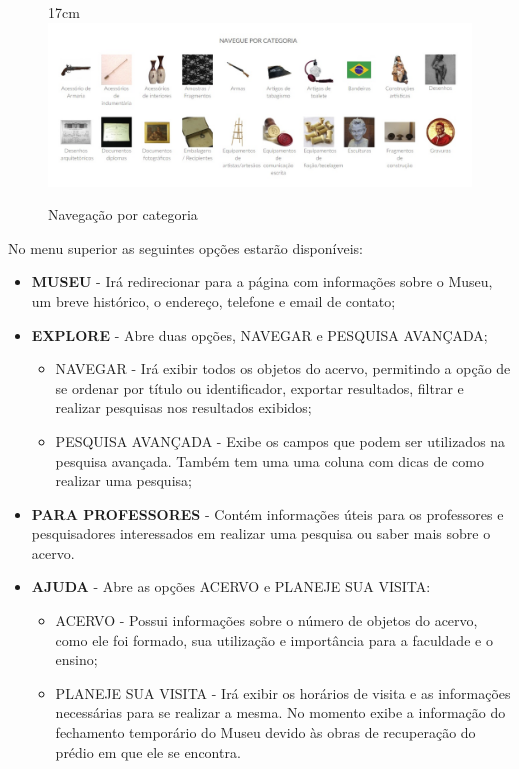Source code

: \documentclass[a4paper,12pt,oneside,onecolumn,final,fleqn]{repUERJ}
\begin{document}
\begin{figure}[!ht]{17cm}
	\includegraphics[width=15cm, center]{figuras/pawtucket_navegacaocategoria.jpg}
	\caption{Navegação por categoria} \label{fig:tela_navcat}
\end{figure}

No menu superior as seguintes opções estarão disponíveis:

\begin{itemize}
	\item \textbf{MUSEU} - Irá redirecionar para a página com informações sobre o Museu, um breve histórico, o endereço, telefone e email de contato;
	\item \textbf{EXPLORE} - Abre duas opções, NAVEGAR e PESQUISA AVANÇADA;

	\begin{itemize}
		\item NAVEGAR - Irá exibir todos os objetos do acervo, permitindo a opção de se ordenar por título ou identificador, exportar resultados, filtrar e realizar pesquisas nos resultados exibidos;
		\item PESQUISA AVANÇADA - Exibe os campos que podem ser utilizados na pesquisa avançada. Também tem uma uma coluna com dicas de como realizar uma pesquisa;
	\end{itemize} 
	
	\item \textbf{PARA PROFESSORES} - Contém informações úteis para os professores e pesquisadores interessados em realizar uma pesquisa ou saber mais sobre o acervo.
	\item \textbf{AJUDA} - Abre as opções ACERVO e PLANEJE SUA VISITA:
	
	\begin{itemize}
	\item ACERVO - Possui informações sobre o número de objetos do acervo, como ele foi formado, sua utilização e importância para a faculdade e o ensino;
	\item PLANEJE SUA VISITA - Irá exibir os horários de visita e as informações necessárias para se realizar a mesma. No momento exibe a informação do fechamento temporário do Museu devido às obras de recuperação do prédio em que ele se encontra.
	
	\end{itemize}
\end{itemize}
\end{document}
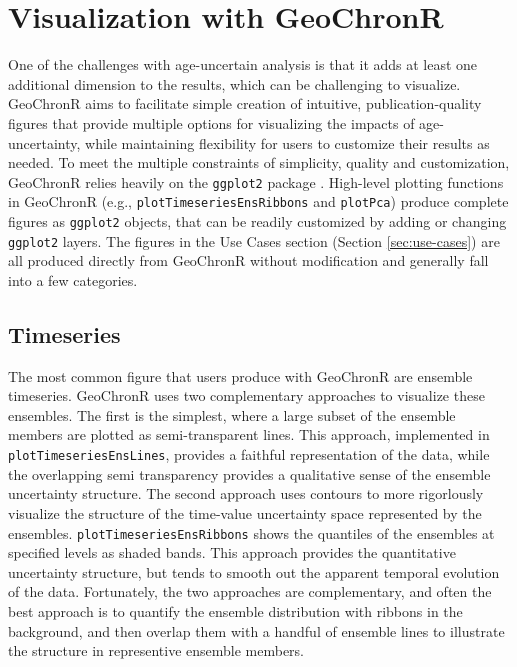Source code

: \documentclass[gchron, manuscript]{copernicus}
\begin{document}
\hypertarget{sec:visualization}{%
\section{Visualization with GeoChronR}\label{sec:visualization}}

One of the challenges with age-uncertain analysis is that it adds at least one additional dimension to the results, which can be challenging to visualize.
GeoChronR aims to facilitate simple creation of intuitive, publication-quality figures that provide multiple options for visualizing the impacts of age-uncertainty, while maintaining flexibility for users to customize their results as needed.
To meet the multiple constraints of simplicity, quality and customization, GeoChronR relies heavily on the \texttt{ggplot2} package \citep{ggplot2}.
High-level plotting functions in GeoChronR (e.g., \texttt{plotTimeseriesEnsRibbons} and \texttt{plotPca}) produce complete figures as \texttt{ggplot2} objects, that can be readily customized by adding or changing \texttt{ggplot2} layers.
The figures in the Use Cases section (Section \ref{sec:use-cases}) are all produced directly from GeoChronR without modification and generally fall into a few categories.

\subsection{Timeseries}

The most common figure that users produce with GeoChronR are ensemble timeseries.
GeoChronR uses two complementary approaches to visualize these ensembles.
The first is the simplest, where a large subset of the ensemble members are plotted as semi-transparent lines.
This approach, implemented in \texttt{plotTimeseriesEnsLines}, provides a faithful representation of the data, while the overlapping semi transparency provides a qualitative sense of the ensemble uncertainty structure.
The second approach uses contours to more rigorlously visualize the structure of the time-value uncertainty space represented by the ensembles.
\texttt{plotTimeseriesEnsRibbons} shows the quantiles of the ensembles at specified levels as shaded bands.
This approach provides the quantitative uncertainty structure, but tends to smooth out the apparent temporal evolution of the data.
Fortunately, the two approaches are complementary, and often the best approach is to quantify the ensemble distribution with ribbons in the background, and then overlap them with a handful of ensemble lines to illustrate the structure in representive ensemble members.
\end{document}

#### PROBLEM TO WORK ON:
Pictures aside, give the data again exactly as it appears.

#### RESPONSE BELOW:
Source code

: \documentclass[a4paper,12pt,oneside,onecolumn,final,fleqn]{repUERJ}
\begin{document}
\begin{figure}[!ht]{17cm}
	\includegraphics[width=15cm, center]{figuras/pawtucket_navegacaocategoria.jpg}
	\caption{Navegação por categoria} \label{fig:tela_navcat}
\end{figure}

No menu superior as seguintes opções estarão disponíveis:

\begin{itemize}
	\item \textbf{MUSEU} - Irá redirecionar para a página com informações sobre o Museu, um breve histórico, o endereço, telefone e email de contato;
	\item \textbf{EXPLORE} - Abre duas opções, NAVEGAR e PESQUISA AVANÇADA;

	\begin{itemize}
		\item NAVEGAR - Irá exibir todos os objetos do acervo, permitindo a opção de se ordenar por título ou identificador, exportar resultados, filtrar e realizar pesquisas nos resultados exibidos;
		\item PESQUISA AVANÇADA - Exibe os campos que podem ser utilizados na pesquisa avançada. Também tem uma uma coluna com dicas de como realizar uma pesquisa;
	\end{itemize} 
	
	\item \textbf{PARA PROFESSORES} - Contém informações úteis para os professores e pesquisadores interessados em realizar uma pesquisa ou saber mais sobre o acervo.
	\item \textbf{AJUDA} - Abre as opções ACERVO e PLANEJE SUA VISITA:
	
	\begin{itemize}
	\item ACERVO - Possui informações sobre o número de objetos do acervo, como ele foi formado, sua utilização e importância para a faculdade e o ensino;
	\item PLANEJE SUA VISITA - Irá exibir os horários de visita e as informações necessárias para se realizar a mesma. No momento exibe a informação do fechamento temporário do Museu devido às obras de recuperação do prédio em que ele se encontra.
	
	\end{itemize}
\end{itemize}
\end{document}
Source code

: \documentclass[gchron, manuscript]{copernicus}
\begin{document}
\hypertarget{sec:visualization}{%
\section{Visualization with GeoChronR}\label{sec:visualization}}

One of the challenges with age-uncertain analysis is that it adds at least one additional dimension to the results, which can be challenging to visualize.
GeoChronR aims to facilitate simple creation of intuitive, publication-quality figures that provide multiple options for visualizing the impacts of age-uncertainty, while maintaining flexibility for users to customize their results as needed.
To meet the multiple constraints of simplicity, quality and customization, GeoChronR relies heavily on the \texttt{ggplot2} package \citep{ggplot2}.
High-level plotting functions in GeoChronR (e.g., \texttt{plotTimeseriesEnsRibbons} and \texttt{plotPca}) produce complete figures as \texttt{ggplot2} objects, that can be readily customized by adding or changing \texttt{ggplot2} layers.
The figures in the Use Cases section (Section \ref{sec:use-cases}) are all produced directly from GeoChronR without modification and generally fall into a few categories.

\subsection{Timeseries}

The most common figure that users produce with GeoChronR are ensemble timeseries.
GeoChronR uses two complementary approaches to visualize these ensembles.
The first is the simplest, where a large subset of the ensemble members are plotted as semi-transparent lines.
This approach, implemented in \texttt{plotTimeseriesEnsLines}, provides a faithful representation of the data, while the overlapping semi transparency provides a qualitative sense of the ensemble uncertainty structure.
The second approach uses contours to more rigorlously visualize the structure of the time-value uncertainty space represented by the ensembles.
\texttt{plotTimeseriesEnsRibbons} shows the quantiles of the ensembles at specified levels as shaded bands.
This approach provides the quantitative uncertainty structure, but tends to smooth out the apparent temporal evolution of the data.
Fortunately, the two approaches are complementary, and often the best approach is to quantify the ensemble distribution with ribbons in the background, and then overlap them with a handful of ensemble lines to illustrate the structure in representive ensemble members.
\end{document}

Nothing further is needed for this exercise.